But as the group surged towards it, Catherine hesitated and caught Irene’s wrist. ‘I’ll leave you here,’ she said. Her chin was set, her face full of determination, but Irene could see the panic in her eyes as voices echoed in the shadows behind them. ‘Lord Guantes might catch me, but he can’t kill me, I don’t think . . . My uncle would hunt him down. Or maybe I can walk out of here to another world on my own – after all, I’ve seen it done plenty of times.’ But Irene knew her apprentice by now, and she knew wishful thinking when she saw it. ‘I’ll manage. You go,’ Catherine insisted.
‘Stay here a moment,’ Irene ordered her apprentice – gripping her wrist, in case she decided to run off in a fit of heroism. Yes, Catherine had indeed found a door. It was labelled in various languages, Fragmentary Texts: No Admission. Well, a door was a door, and there were enough books in this archive for Irene to force a passage to the Library.
Irene set her free hand on the handle and focused her will. ‘Door, unlock,’ she ordered. ‘Open to the Library.’
Slowly, all too slowly, the lock mechanism clicked open and the door shivered under Irene’s hand. This close to chaos it was hard to make a door open to the Library. Hard, but not impossible, and she’d done it before from Alberich’s own sanctum. With great reluctance it swung open into a well-lit, pale-walled room, its shelves neatly filled with black-bound books.
The light cast by the Library illuminated the darkness, a beacon for their pursuers. Irene cursed silently. ‘Go through – now,’ she ordered the men, then turned to Catherine. ‘Give me your name,’ she demanded.
‘You know my name,’ Catherine began, then she stopped. ‘Oh.’
Yes. Irene required Catherine’s true name, and for a Fae that was a huge demand. It was a request for the keys to Catherine’s mind and soul. But Irene had an idea which she thought might just work. Vale had been contaminated by chaos once, and Irene had taken him to the Library to save him. She’d only managed this by using his real name. For the Fae, a true name – given at birth – had great power. No powerful Fae would reveal it, lest it be used against them – and none would ever pay that price to enter the Library. However, if Catherine trusted her . . .
‘What if I don’t want to give you my name?’ Catherine said, looking into the darkness of the archive. ‘I could run—’
‘Then I’ll shut this door and run with you,’ Irene said. But she knew Catherine understood their chance of escape would be vanishingly slim. ‘But if you can just trust me, I promise I won’t use your name against you. And I think this might actually get you inside.’

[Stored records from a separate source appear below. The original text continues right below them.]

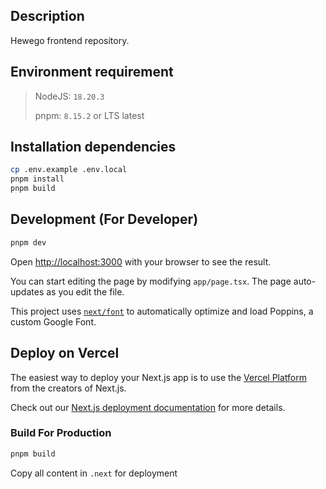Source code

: ## Description

Hewego frontend repository.

## Environment requirement

> NodeJS: `18.20.3`
>
> pnpm: `8.15.2` or LTS latest

## Installation dependencies

```bash
cp .env.example .env.local
pnpm install
pnpm build
```

## Development (For Developer)

```bash
pnpm dev
```


Open [http://localhost:3000](http://localhost:3000) with your browser to see the result.

You can start editing the page by modifying `app/page.tsx`. The page auto-updates as you edit the file.

This project uses [`next/font`](https://nextjs.org/docs/basic-features/font-optimization) to automatically optimize and load Poppins, a custom Google Font.

## Deploy on Vercel

The easiest way to deploy your Next.js app is to use the [Vercel Platform](https://vercel.com/new?utm_medium=default-template&filter=next.js&utm_source=create-next-app&utm_campaign=create-next-app-readme) from the creators of Next.js.

Check out our [Next.js deployment documentation](https://nextjs.org/docs/deployment) for more details.

### Build For Production

```bash
pnpm build
```
Copy all content in `.next` for deployment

Perhaps that was what tipped the balance, besides the alternative being capture and possible slavery at Lord Guantes’ hands. Irene was offering the very thing that Catherine had wanted so much, for so long. She leaned in close, her voice barely audible as she whispered, ‘Talita.’

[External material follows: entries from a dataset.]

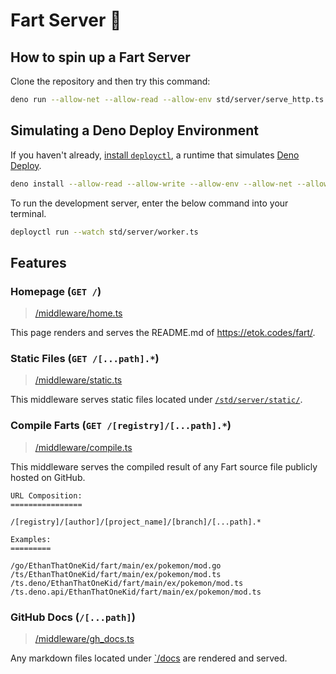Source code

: # Fart Server 📡

## How to spin up a Fart Server

Clone the repository and then try this command:

```bash
deno run --allow-net --allow-read --allow-env std/server/serve_http.ts
```

## Simulating a Deno Deploy Environment

If you haven't already, [install `deployctl`](https://deno.com/deploy/docs/running-scripts-locally), a runtime that simulates [Deno Deploy](https://deno.com/deploy).

```bash
deno install --allow-read --allow-write --allow-env --allow-net --allow-run --no-check -f https://deno.land/x/deploy/deployctl.ts
```

To run the development server, enter the below command into your terminal.

```bash
deployctl run --watch std/server/worker.ts
```

## Features

### Homepage (`GET /`)

> [/middleware/home.ts](middleware/home.ts)

This page renders and serves the README.md of <https://etok.codes/fart/>.

### Static Files (`GET /[...path].*`)

> [/middleware/static.ts](middleware/static.ts)

This middleware serves static files located under [`/std/server/static/`](/static).

### Compile Farts (`GET /[registry]/[...path].*`)

> [/middleware/compile.ts](middleware/compile.ts)

This middleware serves the compiled result of any Fart source file publicly hosted on GitHub.

```
URL Composition:
================

/[registry]/[author]/[project_name]/[branch]/[...path].*

Examples:
=========

/go/EthanThatOneKid/fart/main/ex/pokemon/mod.go
/ts/EthanThatOneKid/fart/main/ex/pokemon/mod.ts
/ts.deno/EthanThatOneKid/fart/main/ex/pokemon/mod.ts
/ts.deno.api/EthanThatOneKid/fart/main/ex/pokemon/mod.ts
```

### GitHub Docs (`/[...path]`)

> [/middleware/gh_docs.ts](middleware/gh_docs.ts)

Any markdown files located under [`/docs](../../docs) are rendered and served.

Irene nodded, and stepped across the Library’s threshold, still holding Catherine by the hand. They’d run out of time for half-measures. ‘Talita,’ she ordered, ‘come into the Library.’
As a sensation hummed through her body, Irene felt that something had fallen into place, like a key turning in a lock. And Catherine stumbled through the doorway, her eyes wide with shock.
Irene put one arm around her, holding her up. Or was Catherine holding her up, as her knees suddenly felt wobbly for some reason. Together, they looked back through the doorway into the dark archive. Their pursuers had found them, but were holding back, perhaps spooked by this door to nowhere they recognized.
Then Lord Guantes stalked into view, and there was murder in his eyes. ‘You—’ he started.
I’m doing you a favour, whoever you once were, Irene thought. And now there’s no Lady Guantes left to bring you back again and again. It’s over. Her voice was tired as she commanded, ‘You perceive that you are not Lord Guantes.’
The light streaming from the Library fell across Lord Guantes’ face, and it revealed a sudden weariness. His features seemed to lack substance and reality now, as if Lord Guantes were a photograph fading out of focus. The shadow of another face appeared behind the one they knew, belonging to a different man. A man who now remembered who he was – but he was fading away, and knew it. That man inclined his head to Irene in a salute.
And then he fell to dust, leaving only his clothing behind.
CHAPTER TWENTY-SIX
Irene slammed the door to the archive shut. ‘Close!’ she ordered.
She turned to the others, to check they were all there – as though Alberich could have sneaked in and stolen them away while she wasn’t looking. Shan Yuan had collapsed to the polished wood floor, and Kai was tearing his shirt to shreds to bandage his brother’s bullet wound. Vale was still upright, but looked shaken – understandably, given what he’d been through. Catherine (better to think of her by that name, in case of accidents) still supported Irene, but her eyes roved avidly around the room and she clearly longed to lose herself among the neat bookshelves.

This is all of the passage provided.